Once presbyopia begins, it becomes particularly important that we have our eyes checked regularly and thoroughly by a qualified vision specialist. With these check-ups, we can deal better with normal changes in our eyes, and we can catch the beginning of aging-related eye disorders.

In a thorough check-up, you’ll discuss your general health and history, and any eye or vision problems you are having. You should also discuss your lifestyle and how you use your eyes. With complete information, your vision specialist will be able to do the best job meeting your needs and making things easier for your eyes.

As examples,

  • If you let your specialist know that you spend lots of time outdoors, your specialist can prescribe coatings for your glasses that reduce glare or make transitions from sunshine to shade easier on your eyes.
  • If you spend a lot of time reading, or at your computer, you can take an accurate measurement of the normal distance from your eyes to the reading material or computer screen. By sharing that information, the specialist will be able to fit your prescription to optimize those activities.

Bi-Focals, Tri-Focals, Progressives

When working or driving, bi-focals can help coordinate both near and far vision. As our eyes age, however, the difference between our “near” vision and our “far” vision increases. This creates blurred vision in the in-between, or “mid-range” area. Tri-focals offer a smooth visual transition from near to far vision, making your vision clear and comfortable, and your eyeglasses more efficient. Progressive lenses perform the same function as tri-focals, and many people find them more cosmetically pleasing.

Adjusting to New Glasses

Normally, one week’s time should be adequate for the eyes to feel comfortable with new glasses or a new prescription. If discomfort continues beyond this time, re-visit your vision specialist for corrections.

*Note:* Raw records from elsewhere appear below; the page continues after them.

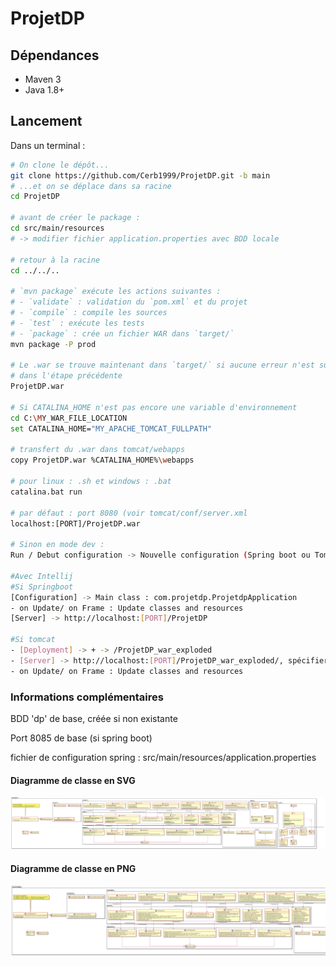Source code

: # ProjetDP

## Dépendances
  - Maven 3
  - Java 1.8+

## Lancement

Dans un terminal :
```bash
# On clone le dépôt...
git clone https://github.com/Cerb1999/ProjetDP.git -b main
# ...et on se déplace dans sa racine
cd ProjetDP

# avant de créer le package : 
cd src/main/resources
# -> modifier fichier application.properties avec BDD locale

# retour à la racine
cd ../../..

# `mvn package` exécute les actions suivantes :
# - `validate` : validation du `pom.xml` et du projet
# - `compile` : compile les sources
# - `test` : exécute les tests
# - `package` : crée un fichier WAR dans `target/`
mvn package -P prod

# Le .war se trouve maintenant dans `target/` si aucune erreur n'est survenue
# dans l'étape précédente
ProjetDP.war

# Si CATALINA_HOME n'est pas encore une variable d'environnement
cd C:\MY_WAR_FILE_LOCATION
set CATALINA_HOME="MY_APACHE_TOMCAT_FULLPATH"

# transfert du .war dans tomcat/webapps
copy ProjetDP.war %CATALINA_HOME%\webapps

# pour linux : .sh et windows : .bat
catalina.bat run

# par défaut : port 8080 (voir tomcat/conf/server.xml
localhost:[PORT]/ProjetDP.war

# Sinon en mode dev : 
Run / Debut configuration -> Nouvelle configuration (Spring boot ou Tomcat)

#Avec Intellij
#Si Springboot
[Configuration] -> Main class : com.projetdp.ProjetdpApplication
- on Update/ on Frame : Update classes and resources
[Server] -> http://localhost:[PORT]/ProjetDP

#Si tomcat
- [Deployment] -> + -> /ProjetDP_war_exploded
- [Server] -> http://localhost:[PORT]/ProjetDP_war_exploded/, spécifier HTTP port
- on Update/ on Frame : Update classes and resources

```

### Informations complémentaires
BDD 'dp' de base, créée si non existante

Port 8085 de base (si spring boot)

fichier de configuration spring : src/main/resources/application.properties

#### Diagramme de classe en SVG
![diagramme de classe svg](./doc/UML_Diagram_SVG.svg)

#### Diagramme de classe en PNG
![diagramme de classe png](./doc/UML_Diagram_PNG.png)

Making It Easier for Your Eyes

Frequent, repeated dilating and constricting of the eyes due to shifting from bright light to dim light (or vice versa) is a significant stresser for our eyes. To minimize these “high-contrast” eye-stressers,

  • When watching television or working at the computer, keep the area around the viewing screen dimly lit.
  • When reading, make sure the light is directly on your reading material, and have moderate surrounding lighting.

Summing Up

Your eyes and vision are important assets. Preserve and protect them:

  • Acknowledge that they’ll change as you age.
  • Make it easier for your eyes.
  • Don’t self-prescribe.
  • Make regular, thorough eye exams part of your plan to live better, longer.